Headphones, except on the team bus or plane or in the locker room.
This move alone should have been grounds for his dismissal and institution of commissioner term limits. It felt then and reads now like the twilight outburst of a mad king, spilling private obsessions into policy. When he was faced with a public embarrassment and loss of discipline in the ranks, David Stern’s instinct was to reach into the image bank and align further with the library of Godfather clips always playing in his head. Getting the street-level guys dressed better would solve the problem. It was time to “put our ties on.”
Conclusion
This whole thing may seem like a stretch, but what about the Dress Code episode makes sense anyway? Everything about the Stern mythos and its cultic distortions is steeped in a New York-centered late-20th-century milieu of (the first) urban crimewave and machine politics, daily paper columnists thirsty for a quote, tough guy bosses wielding favor banks, union beefs and analog entertainment. That world grows farther away every day. It’s our job here to put some of those pictures up on the conspiracy corkboard and try to see all the hype and shadow games for what it really is.

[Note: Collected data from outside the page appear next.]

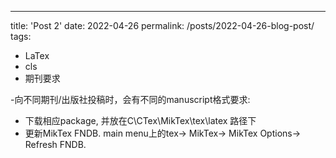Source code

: ---
title: 'Post 2'
date: 2022-04-26
permalink: /posts/2022-04-26-blog-post/
tags:
  - LaTex
  - cls
  - 期刊要求
   
-向不同期刊/出版社投稿时，会有不同的manuscript格式要求:
- 下载相应package, 并放在C\CTex\MikTex\tex\latex 路径下
- 更新MikTex FNDB. main menu上的tex-> MikTex-> MikTex Options-> Refresh FNDB. 



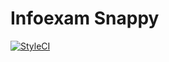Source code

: # Infoexam Snappy

[![StyleCI](https://styleci.io/repos/77363985/shield)](https://styleci.io/repos/77363985)
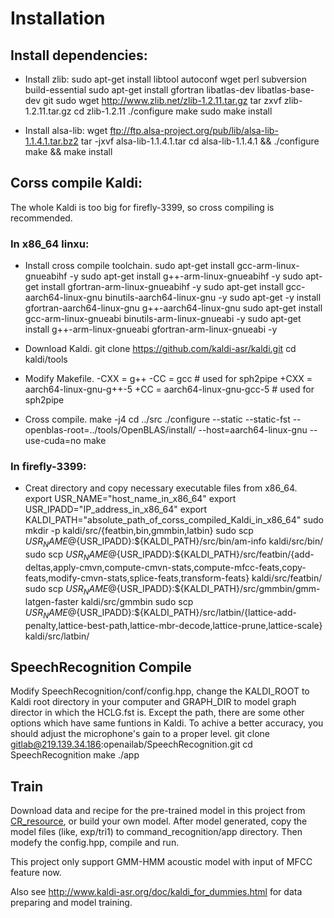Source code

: # Installation

## Install dependencies:

* Install zlib:
	sudo apt-get install libtool autoconf wget perl subversion build-essential 
	sudo apt-get install gfortran libatlas-dev  libatlas-base-dev git
	sudo wget http://www.zlib.net/zlib-1.2.11.tar.gz
	tar zxvf zlib-1.2.11.tar.gz
	cd zlib-1.2.11
	./configure
	make
	sudo make install

* Install alsa-lib:
		wget ftp://ftp.alsa-project.org/pub/lib/alsa-lib-1.1.4.1.tar.bz2
		tar -jxvf alsa-lib-1.1.4.1.tar
		cd alsa-lib-1.1.4.1 && ./configure
		make && make install

## Corss compile Kaldi:
The whole Kaldi is too big for firefly-3399, so cross compiling is recommended. 
### In x86_64 linxu:
* Install cross compile toolchain.
		sudo apt-get install gcc-arm-linux-gnueabihf -y
		sudo apt-get install g++-arm-linux-gnueabihf -y
		sudo apt-get install gfortran-arm-linux-gnueabihf -y
		sudo apt-get install gcc-aarch64-linux-gnu binutils-aarch64-linux-gnu  -y
		sudo apt-get -y install gfortran-aarch64-linux-gnu g++-aarch64-linux-gnu
		sudo apt-get install gcc-arm-linux-gnueabi binutils-arm-linux-gnueabi -y
		sudo apt-get install g++-arm-linux-gnueabi gfortran-arm-linux-gnueabi -y

* Download Kaldi.
		git clone https://github.com/kaldi-asr/kaldi.git
		cd kaldi/tools

* Modify Makefile.
		-CXX = g++
		-CC = gcc         # used for sph2pipe
		+CXX = aarch64-linux-gnu-g++-5
		+CC = aarch64-linux-gnu-gcc-5          # used for sph2pipe

* Cross compile.
		make -j4
		cd ../src
		./configure --static --static-fst --openblas-root=../tools/OpenBLAS/install/ --host=aarch64-linux-gnu --use-cuda=no
		make

### In firefly-3399:
* Creat directory and copy necessary executable files from x86_64.
		export USR_NAME="host_name_in_x86_64"
		export USR_IPADD="IP_address_in_x86_64"
		export KALDI_PATH="absolute_path_of_corss_compiled_Kaldi_in_x86_64"
		sudo mkdir -p kaldi/src/{featbin,bin,gmmbin,latbin}
		sudo scp ${USR_NAME}@${USR_IPADD}:${KALDI_PATH}/src/bin/am-info kaldi/src/bin/
		sudo scp ${USR_NAME}@${USR_IPADD}:${KALDI_PATH}/src/featbin/{add-deltas,apply-cmvn,compute-cmvn-stats,compute-mfcc-feats,copy-feats,modify-cmvn-stats,splice-feats,transform-feats} kaldi/src/featbin/
		sudo scp ${USR_NAME}@${USR_IPADD}:${KALDI_PATH}/src/gmmbin/gmm-latgen-faster kaldi/src/gmmbin
		sudo scp ${USR_NAME}@${USR_IPADD}:${KALDI_PATH}/src/latbin/{lattice-add-penalty,lattice-best-path,lattice-mbr-decode,lattice-prune,lattice-scale} kaldi/src/latbin/

## SpeechRecognition Compile
Modify SpeechRecognition/conf/config.hpp, change the KALDI_ROOT to Kaldi root directory in your computer and GRAPH_DIR to model graph director in which the HCLG.fst is. Except the path, there are some other options which have same funtions in Kaldi. To achive a better accuracy, you should adjust the microphone's gain to a proper level.
		git clone gitlab@219.139.34.186:openailab/SpeechRecognition.git
		cd SpeechRecognition
		make
		./app

## Train
Download data and recipe for the pre-trained model in this project from [CR_resource](ftp://ftp.openailab.net/CR_resource/), or build your own model. After model generated, copy the model files (like, exp/tri1) to command_recognition/app directory. Then modefy the config.hpp, compile and run.

This project only support GMM-HMM acoustic model with input of MFCC feature now. 

Also see http://www.kaldi-asr.org/doc/kaldi_for_dummies.html for data preparing and model training.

In case you don’t believe how imaginative and curatorial David Stern could be with his public image, I was reminded of one episode while looking through old clippings. During the lockout dispute of 1998 the normally clean-shaven Stern grew a very performative beard as the stoppage wore on and the negotiating got more and more bitter. Here’s the image that accompanied an AP Story headlined “In millionaires vs. billionaires, the billionaires win” published December 25, 1998:

So butch! The wartime general. He’s “gone to the mattresses” for real, boys. As soon as the billionaires did indeed win the beard was shaved off, never to return.